Designing with an Inclusive Paradigm
As implementation of inclusive restroom systems becomes more widespread, we are studying how best to approach inclusive restroom design. Inclusive restrooms are only safe and comfortable when we design with attention to issues like privacy and security. Full-height or extended-height partitions with zero sight-lines increase visual, acoustic, and olfactory privacy. Occupancy-indicating locks on stalls reduce unwanted interactions. Designers may consider how visible they want the common areas of the restroom (hand-washing areas, etc.) to be. Designers must also consider some tradeoffs between privacy and security. There are often multiple inclusive designs that approach issues like privacy and security differently. As designers, we can share the options with a client and the community to decide together which solutions are most appropriate.
In a high school, it may be desirable for the common areas of an inclusive restroom system to remain visible to the corridor to reduce unwanted behaviors.
In a location where monitoring of restroom users is not necessary, like an office building, it may be more appropriate to tuck the restrooms away where they are less intrusive to the overall aesthetic of the workplace.
Inclusive restrooms expand the usability of our public facilities and make space for more people. As designers, we have a responsibility to ensure public spaces welcome every member of the public. We are passionate about creating more inclusive space designs and will continue to participate in the conversation around the best approaches to making inclusive facilities.

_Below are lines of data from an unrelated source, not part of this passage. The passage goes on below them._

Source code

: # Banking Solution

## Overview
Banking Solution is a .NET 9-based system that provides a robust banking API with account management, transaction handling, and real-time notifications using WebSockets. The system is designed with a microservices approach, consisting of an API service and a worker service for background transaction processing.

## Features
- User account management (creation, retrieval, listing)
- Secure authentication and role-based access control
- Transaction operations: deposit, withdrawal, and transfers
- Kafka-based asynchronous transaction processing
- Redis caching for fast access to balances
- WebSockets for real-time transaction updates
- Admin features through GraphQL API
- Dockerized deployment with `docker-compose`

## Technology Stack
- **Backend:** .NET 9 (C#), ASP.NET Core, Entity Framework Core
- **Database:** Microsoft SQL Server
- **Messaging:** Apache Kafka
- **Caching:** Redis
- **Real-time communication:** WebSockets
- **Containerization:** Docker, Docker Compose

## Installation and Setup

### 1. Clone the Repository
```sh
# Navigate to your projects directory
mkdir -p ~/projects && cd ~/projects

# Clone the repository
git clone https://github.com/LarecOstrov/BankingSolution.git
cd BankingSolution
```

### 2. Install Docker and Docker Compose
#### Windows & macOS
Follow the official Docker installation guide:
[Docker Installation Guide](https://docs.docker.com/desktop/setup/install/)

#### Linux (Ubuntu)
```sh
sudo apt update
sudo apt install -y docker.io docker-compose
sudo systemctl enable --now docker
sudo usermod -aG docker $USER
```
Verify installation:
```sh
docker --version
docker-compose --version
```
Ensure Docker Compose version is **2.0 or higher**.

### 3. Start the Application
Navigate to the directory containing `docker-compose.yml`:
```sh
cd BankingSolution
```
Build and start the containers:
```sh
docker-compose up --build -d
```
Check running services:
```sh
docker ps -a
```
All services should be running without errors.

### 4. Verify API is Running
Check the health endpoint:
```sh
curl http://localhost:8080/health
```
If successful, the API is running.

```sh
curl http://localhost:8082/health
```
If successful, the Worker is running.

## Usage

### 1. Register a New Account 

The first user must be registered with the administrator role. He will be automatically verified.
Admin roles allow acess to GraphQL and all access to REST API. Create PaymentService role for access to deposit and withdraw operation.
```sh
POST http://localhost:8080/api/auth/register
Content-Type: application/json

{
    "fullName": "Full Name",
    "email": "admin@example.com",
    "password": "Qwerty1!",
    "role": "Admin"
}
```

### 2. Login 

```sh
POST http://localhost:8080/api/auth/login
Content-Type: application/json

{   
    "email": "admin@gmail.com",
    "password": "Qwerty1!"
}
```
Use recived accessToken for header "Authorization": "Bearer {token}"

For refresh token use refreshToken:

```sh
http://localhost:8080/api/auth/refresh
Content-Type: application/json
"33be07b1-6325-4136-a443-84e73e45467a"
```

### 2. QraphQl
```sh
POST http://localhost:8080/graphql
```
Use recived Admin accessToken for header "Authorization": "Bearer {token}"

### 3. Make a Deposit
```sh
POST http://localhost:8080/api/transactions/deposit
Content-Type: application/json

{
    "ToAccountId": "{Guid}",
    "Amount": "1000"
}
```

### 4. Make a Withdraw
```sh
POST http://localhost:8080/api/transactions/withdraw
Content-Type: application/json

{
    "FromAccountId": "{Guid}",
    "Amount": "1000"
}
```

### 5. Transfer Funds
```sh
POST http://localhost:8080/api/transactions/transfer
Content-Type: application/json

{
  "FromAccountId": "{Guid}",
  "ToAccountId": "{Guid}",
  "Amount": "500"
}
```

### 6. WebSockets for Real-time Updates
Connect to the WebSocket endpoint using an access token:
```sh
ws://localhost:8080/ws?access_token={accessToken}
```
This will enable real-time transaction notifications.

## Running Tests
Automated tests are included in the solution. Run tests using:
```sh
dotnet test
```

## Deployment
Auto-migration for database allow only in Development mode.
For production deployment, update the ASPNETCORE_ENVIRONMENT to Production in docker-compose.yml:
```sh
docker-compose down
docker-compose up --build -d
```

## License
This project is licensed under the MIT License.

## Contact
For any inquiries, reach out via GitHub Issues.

This article is the result of collaboration and dialogue among Gould Evans professionals from across studios around the United States. Special thanks to Whitney Lang, Tyler Lindquist, Jay Holley and Rachel Johnston in Lawrence. Special thanks to Lauren Maass and Joshua Kehl in San Francisco. Special thanks to Melissa Alexander and Lia Fondrisi in Phoenix. Special thanks to Julie Nelson Meers and Mallory Wiegers in Kansas City.
We are proud to imagine a more just, equitable future together.